SERTS also had a class for NCOs and Officers on drugs. The problem was pretty bad in 1970 in most units. The NVA reportedly was funneling cocaine and marijuana in to the area at rock bottom prices, and our troops, especially those in the rear, were taking advantage of the sales. In 1970 for $5 a troop got a vile filled with cocaine powder – and pretty strong stuff. Pot was everywhere. We were required to pass around samples to recognize the smell and taste. Anyone who ever went to a pop/rock concert knew the smell, but the 101st wanted the leadership informed. The joke was the troops had their dope, the NCOs had their booze, and the officers their porn.
The final exercise at SERTS was a patrol outside the wire. We were loaded on slicks and made a combat assault (CA) into a landing zone (LZ) not far from camp. From there we hiked back in infantry formation through some fields to Camp Evans. It was a safe area, but we were not so sure and took it very seriously.

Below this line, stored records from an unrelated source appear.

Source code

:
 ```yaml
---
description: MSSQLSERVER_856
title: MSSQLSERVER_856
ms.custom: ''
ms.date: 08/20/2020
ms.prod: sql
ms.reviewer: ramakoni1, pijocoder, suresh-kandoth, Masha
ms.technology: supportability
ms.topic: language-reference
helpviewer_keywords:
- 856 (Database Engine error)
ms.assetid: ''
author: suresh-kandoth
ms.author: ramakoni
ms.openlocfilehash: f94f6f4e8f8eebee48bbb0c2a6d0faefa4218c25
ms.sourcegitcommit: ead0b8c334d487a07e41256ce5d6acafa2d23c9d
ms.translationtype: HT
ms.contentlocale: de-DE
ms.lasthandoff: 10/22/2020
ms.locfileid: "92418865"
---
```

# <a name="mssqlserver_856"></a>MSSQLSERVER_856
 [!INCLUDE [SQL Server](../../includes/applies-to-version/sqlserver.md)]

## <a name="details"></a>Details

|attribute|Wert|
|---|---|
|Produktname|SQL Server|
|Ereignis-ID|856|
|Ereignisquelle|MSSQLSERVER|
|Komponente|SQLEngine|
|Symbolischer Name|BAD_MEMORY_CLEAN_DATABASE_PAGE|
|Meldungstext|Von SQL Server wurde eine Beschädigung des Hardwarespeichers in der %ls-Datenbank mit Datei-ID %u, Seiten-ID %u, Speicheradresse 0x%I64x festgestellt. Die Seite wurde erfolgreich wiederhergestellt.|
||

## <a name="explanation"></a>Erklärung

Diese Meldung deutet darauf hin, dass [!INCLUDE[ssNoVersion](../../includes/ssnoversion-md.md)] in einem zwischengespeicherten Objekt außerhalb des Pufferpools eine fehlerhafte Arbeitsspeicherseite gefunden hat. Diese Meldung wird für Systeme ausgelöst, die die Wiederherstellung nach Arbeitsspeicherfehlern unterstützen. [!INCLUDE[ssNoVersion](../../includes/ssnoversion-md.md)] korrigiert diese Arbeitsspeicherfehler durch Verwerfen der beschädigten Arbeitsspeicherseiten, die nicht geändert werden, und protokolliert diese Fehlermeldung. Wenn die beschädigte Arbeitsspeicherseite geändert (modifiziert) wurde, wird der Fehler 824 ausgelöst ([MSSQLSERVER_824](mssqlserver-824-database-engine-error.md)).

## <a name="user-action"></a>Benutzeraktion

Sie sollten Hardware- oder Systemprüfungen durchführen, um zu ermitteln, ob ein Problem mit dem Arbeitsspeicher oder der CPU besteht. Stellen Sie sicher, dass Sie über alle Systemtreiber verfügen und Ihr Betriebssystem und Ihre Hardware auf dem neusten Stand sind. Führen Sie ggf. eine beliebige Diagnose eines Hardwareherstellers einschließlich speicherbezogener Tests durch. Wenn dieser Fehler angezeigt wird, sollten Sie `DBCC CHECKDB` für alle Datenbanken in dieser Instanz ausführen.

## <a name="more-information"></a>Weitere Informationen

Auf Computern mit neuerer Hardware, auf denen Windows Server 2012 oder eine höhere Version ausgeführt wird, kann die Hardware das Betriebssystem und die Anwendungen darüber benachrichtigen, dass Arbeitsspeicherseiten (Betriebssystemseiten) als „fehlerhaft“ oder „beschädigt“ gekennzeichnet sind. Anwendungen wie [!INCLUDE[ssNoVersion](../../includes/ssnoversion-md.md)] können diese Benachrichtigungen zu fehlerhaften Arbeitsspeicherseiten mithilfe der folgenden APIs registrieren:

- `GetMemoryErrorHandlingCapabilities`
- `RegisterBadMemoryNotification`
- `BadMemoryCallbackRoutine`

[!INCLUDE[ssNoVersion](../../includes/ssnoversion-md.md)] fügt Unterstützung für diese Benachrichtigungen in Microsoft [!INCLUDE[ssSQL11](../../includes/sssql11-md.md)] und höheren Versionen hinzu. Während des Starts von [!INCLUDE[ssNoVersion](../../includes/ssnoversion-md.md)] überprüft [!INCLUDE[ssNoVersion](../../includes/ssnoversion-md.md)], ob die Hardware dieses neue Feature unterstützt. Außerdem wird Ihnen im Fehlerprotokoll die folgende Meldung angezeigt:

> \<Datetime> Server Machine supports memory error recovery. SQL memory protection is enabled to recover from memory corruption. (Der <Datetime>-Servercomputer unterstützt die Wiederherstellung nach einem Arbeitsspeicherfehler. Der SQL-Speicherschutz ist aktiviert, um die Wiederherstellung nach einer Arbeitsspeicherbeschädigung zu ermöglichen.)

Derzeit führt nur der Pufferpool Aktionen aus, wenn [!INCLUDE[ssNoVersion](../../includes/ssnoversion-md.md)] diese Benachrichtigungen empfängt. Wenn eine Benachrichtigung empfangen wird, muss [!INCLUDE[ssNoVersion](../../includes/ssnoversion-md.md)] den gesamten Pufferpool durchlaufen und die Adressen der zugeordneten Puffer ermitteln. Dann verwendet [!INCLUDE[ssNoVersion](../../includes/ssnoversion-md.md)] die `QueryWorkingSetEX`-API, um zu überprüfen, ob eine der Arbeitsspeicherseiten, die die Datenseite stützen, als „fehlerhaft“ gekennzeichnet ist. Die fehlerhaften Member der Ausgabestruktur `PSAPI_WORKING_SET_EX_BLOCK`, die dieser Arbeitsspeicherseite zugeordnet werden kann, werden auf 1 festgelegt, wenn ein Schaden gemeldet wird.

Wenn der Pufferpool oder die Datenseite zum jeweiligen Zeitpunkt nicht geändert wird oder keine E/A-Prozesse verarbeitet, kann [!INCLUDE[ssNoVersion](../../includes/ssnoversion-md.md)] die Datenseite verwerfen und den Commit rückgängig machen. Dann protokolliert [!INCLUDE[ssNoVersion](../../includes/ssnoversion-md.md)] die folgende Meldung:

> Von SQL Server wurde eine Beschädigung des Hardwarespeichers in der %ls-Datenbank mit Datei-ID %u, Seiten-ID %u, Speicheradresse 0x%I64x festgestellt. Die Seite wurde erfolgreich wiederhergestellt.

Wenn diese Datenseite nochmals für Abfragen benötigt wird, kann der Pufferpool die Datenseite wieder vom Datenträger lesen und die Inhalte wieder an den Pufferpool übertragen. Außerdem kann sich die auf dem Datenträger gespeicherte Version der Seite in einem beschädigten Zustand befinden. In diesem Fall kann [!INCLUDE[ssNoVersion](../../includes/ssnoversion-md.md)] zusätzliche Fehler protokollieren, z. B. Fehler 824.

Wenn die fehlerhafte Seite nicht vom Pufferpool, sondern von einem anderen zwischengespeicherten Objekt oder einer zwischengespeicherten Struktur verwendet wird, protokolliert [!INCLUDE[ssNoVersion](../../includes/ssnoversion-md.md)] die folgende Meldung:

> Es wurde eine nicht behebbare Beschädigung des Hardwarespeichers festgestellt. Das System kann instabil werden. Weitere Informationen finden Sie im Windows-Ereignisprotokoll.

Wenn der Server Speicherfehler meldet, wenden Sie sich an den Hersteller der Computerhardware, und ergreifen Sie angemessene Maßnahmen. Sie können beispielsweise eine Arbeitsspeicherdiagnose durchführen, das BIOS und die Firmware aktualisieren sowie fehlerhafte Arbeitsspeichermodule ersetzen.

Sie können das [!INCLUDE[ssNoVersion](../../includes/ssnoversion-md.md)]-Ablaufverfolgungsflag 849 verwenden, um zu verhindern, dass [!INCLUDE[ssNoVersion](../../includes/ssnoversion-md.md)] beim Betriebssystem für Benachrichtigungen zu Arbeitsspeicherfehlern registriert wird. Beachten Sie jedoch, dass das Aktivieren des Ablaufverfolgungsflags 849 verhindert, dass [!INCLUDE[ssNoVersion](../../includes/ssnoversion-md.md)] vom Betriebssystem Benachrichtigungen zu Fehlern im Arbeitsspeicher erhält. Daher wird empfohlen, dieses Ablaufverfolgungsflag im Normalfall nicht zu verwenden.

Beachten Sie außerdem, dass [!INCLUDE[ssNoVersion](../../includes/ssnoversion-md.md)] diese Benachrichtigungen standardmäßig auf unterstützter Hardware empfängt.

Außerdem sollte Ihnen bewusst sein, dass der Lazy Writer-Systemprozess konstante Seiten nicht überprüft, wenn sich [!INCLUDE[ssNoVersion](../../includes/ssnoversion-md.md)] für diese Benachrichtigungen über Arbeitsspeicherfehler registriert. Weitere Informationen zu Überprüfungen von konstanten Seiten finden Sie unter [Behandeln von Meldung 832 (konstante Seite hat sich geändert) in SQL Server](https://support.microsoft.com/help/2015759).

During my tenure at Camp Evans we did visit an “O Club”. It was like West Point East. I met Bill Taylor (he would be BG Sid Berry’s aide, and in later years the number two guy on civilian side in the Iraq War; he also became Ambassador Taylor to a former Soviet state), Claude Alexander (who would lose a leg in Vietnam and become a real mentor for Iraq wounded at Walter Reed before he died from injuries sky diving at 62), Bob Seitz, Ralph Crosby, and others. I discussed the latest news on Bill Pahissa with Bill Taylor. We agreed the news was terrible but somehow it changed our attitude. What would happen would happen and worrying would not make things better. I mentally got over the new guy jitters.
We packed up and were again trucked in cattle cars to Camp Eagle and I arrived finally at the 326th Engineer Battalion. I was a 1LT, having been promoted on June 4 at the one year mark in VA. The need for officers at company level was so great in the Army that we made 1LT in a year and CPT the next. Little time was available to be with a platoon. In Vietnam the war was mostly fought at infantry battalion level and below. Most actions were at platoon level. Engineer companies in a division supported brigades, with platoons farmed out to infantry battalions. Really, most combat for engineers was at the LT level, and I looked forward to getting a platoon.
An excerpt from an unpublished work called “Pop’s War”.